For the week, September corn was 11½ cents lower, December corn fell 10 cents, August soybeans lost 7¾ cents, November soybeans dropped 29¼ cents, August soybean meal fell $2.00 per short ton, August soybean oil slid 9 points, September Chicago wheat lost 8 cents, September hard red winter wheat gained 2¼ cents and September Minneapolis wheat rallied 13¾ cents.
New crop corn and soybeans were down sharply again this week. The National Weather Service and other outlets are predicting a favorable weather forecast through the end of August, which continued to pressure the market with growing sentiment yields are increasing.
Jerry Gulke, farmer and president of the Gulke Group, says estimates are starting to exceed USDA’s figures of 52 bu. per acre on soybeans and 181 bu. on corn.
“Some firms are starting to talk about yields on soybeans rising to the 53 to 54 bu. per acre level with yields on corn possibly hitting 182 to 183 bu. on corn,” he says.
Gulke says with the risk of a bumper crop in 2024 and old crop inventory still in farmer’s hands there’s potential for more downside risk in corn and soybeans ahead. As a result, he thinks there is a case to be made for hedging.
He looked at both fundamental and technical action to make his decision.
Gulke has been following the monthly chart for December corn for 17 years. It recently broke through key support on that chart at the $4.50 level. It followed up with new lows for the move this week. While the contract is still above $4.00, this creates concern for the future.
“Corn has entered a price void with seemingly nothing but air under it, especially with reports of huge unsold inventories in farmers hands yet to come to market,” he adds.
Gulke suggests farmers look seriously at risk management strategies beyond crop insurance to hedge the crop as a way to pass off risk.
He doesn’t advise farmers to do it on 100% of the crop but instead about 40% of expected bushels.
“In the 80s, when I started this business, I made the decision to use futures and options to forward price 40% of my crop before I planted it if I had the opportunity to lock in a profit. Historically, May and June are when markets top,” he says.
This approach still affords farmers the ability to lock in a price without the obligation of delivering it, he states.
“So, farmers can adjust their approach as the market outlook changes,” Gulke adds.
Downside risk is also growing for new crop soybeans with November making new contract lows again on Friday around $10.35¼.
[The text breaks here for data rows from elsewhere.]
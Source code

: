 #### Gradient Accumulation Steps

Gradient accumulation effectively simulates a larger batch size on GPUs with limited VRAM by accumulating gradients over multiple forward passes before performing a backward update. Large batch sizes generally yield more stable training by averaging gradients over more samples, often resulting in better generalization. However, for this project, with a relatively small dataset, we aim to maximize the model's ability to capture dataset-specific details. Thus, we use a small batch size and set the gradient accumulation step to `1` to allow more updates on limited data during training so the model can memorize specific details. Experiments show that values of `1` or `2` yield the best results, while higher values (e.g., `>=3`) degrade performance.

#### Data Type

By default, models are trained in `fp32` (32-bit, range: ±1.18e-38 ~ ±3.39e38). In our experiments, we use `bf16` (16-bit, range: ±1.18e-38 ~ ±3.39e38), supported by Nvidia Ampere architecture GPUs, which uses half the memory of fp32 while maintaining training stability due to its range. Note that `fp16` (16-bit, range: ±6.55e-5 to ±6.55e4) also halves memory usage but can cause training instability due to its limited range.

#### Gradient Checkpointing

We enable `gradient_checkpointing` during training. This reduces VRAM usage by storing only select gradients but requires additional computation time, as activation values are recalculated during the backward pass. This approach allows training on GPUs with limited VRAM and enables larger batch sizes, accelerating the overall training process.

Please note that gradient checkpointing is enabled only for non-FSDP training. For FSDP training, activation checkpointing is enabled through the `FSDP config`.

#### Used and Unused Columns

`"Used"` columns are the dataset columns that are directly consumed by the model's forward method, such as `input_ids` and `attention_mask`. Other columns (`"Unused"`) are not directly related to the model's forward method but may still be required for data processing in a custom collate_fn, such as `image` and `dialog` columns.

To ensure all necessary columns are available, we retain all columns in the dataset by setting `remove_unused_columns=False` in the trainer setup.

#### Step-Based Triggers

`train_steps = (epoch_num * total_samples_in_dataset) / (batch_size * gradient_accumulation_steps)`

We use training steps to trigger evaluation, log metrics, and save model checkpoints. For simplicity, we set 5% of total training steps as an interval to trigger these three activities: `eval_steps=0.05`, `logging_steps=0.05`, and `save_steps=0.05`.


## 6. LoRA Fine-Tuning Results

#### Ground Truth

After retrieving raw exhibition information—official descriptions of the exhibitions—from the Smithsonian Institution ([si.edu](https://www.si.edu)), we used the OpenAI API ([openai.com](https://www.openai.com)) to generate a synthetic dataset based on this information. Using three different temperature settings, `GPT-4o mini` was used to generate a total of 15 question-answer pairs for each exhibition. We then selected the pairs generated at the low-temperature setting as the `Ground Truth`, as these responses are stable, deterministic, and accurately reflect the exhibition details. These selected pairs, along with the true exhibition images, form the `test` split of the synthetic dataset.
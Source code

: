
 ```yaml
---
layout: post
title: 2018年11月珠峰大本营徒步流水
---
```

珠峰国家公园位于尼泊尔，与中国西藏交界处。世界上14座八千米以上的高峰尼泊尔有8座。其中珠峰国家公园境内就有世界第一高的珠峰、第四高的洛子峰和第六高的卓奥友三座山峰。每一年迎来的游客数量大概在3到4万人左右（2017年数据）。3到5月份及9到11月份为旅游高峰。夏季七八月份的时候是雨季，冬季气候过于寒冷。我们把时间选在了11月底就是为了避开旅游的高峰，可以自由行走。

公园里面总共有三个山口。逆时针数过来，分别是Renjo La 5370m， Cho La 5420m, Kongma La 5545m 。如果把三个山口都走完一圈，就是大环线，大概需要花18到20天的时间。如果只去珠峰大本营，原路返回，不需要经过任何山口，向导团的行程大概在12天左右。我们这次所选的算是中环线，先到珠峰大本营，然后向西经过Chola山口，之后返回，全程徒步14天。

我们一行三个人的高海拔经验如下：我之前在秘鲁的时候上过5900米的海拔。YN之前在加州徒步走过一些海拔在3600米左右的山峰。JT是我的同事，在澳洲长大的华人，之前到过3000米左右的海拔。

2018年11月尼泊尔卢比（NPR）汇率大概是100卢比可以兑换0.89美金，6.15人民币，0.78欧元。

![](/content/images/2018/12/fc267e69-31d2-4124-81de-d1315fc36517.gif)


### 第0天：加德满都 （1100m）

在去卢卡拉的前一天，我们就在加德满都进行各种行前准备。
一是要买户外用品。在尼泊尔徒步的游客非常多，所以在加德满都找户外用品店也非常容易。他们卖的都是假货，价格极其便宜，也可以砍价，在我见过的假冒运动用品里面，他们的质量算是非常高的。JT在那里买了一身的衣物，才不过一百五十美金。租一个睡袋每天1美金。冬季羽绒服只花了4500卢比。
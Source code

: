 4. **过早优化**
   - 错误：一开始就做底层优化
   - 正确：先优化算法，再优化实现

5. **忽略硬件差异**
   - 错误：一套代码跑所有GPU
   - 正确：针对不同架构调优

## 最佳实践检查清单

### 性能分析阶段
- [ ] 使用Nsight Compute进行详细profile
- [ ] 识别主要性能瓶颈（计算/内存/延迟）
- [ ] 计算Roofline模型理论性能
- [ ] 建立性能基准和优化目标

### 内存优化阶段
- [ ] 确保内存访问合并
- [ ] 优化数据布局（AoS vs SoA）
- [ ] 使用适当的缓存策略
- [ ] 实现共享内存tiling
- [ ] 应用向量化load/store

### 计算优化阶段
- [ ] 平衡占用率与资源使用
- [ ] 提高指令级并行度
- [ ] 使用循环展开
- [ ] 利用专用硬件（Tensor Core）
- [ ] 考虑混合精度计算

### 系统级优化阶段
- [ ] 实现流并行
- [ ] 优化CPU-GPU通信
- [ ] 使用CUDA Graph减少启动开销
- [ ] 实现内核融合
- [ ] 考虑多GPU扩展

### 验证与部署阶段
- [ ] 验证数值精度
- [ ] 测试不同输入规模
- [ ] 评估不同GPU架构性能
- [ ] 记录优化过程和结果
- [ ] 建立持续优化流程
He says bear markets will continue to go down to discover a price that will find new demand and clear out excess supplies.
“It is essentially like when Macy’s has a big sale on clothing to move inventory at the end of the season and make room for the new inventory,” he explains.
Gulke says corn exports have been running nearly 38% ahead of last year as lower prices have stimulated demand.
For soybeans he also acknowledges the big export purchase of nearly 19 million bushels of new crop to unknown destinations as evidence of lower prices that are at a value to the end user.
Unfortunately, he explains, the U.S. has been running 14% behind last year’s pace on old crop and new crop is roughly 50% behind. The market will need bigger business to chew through the growing supplies and keep prices from falling further.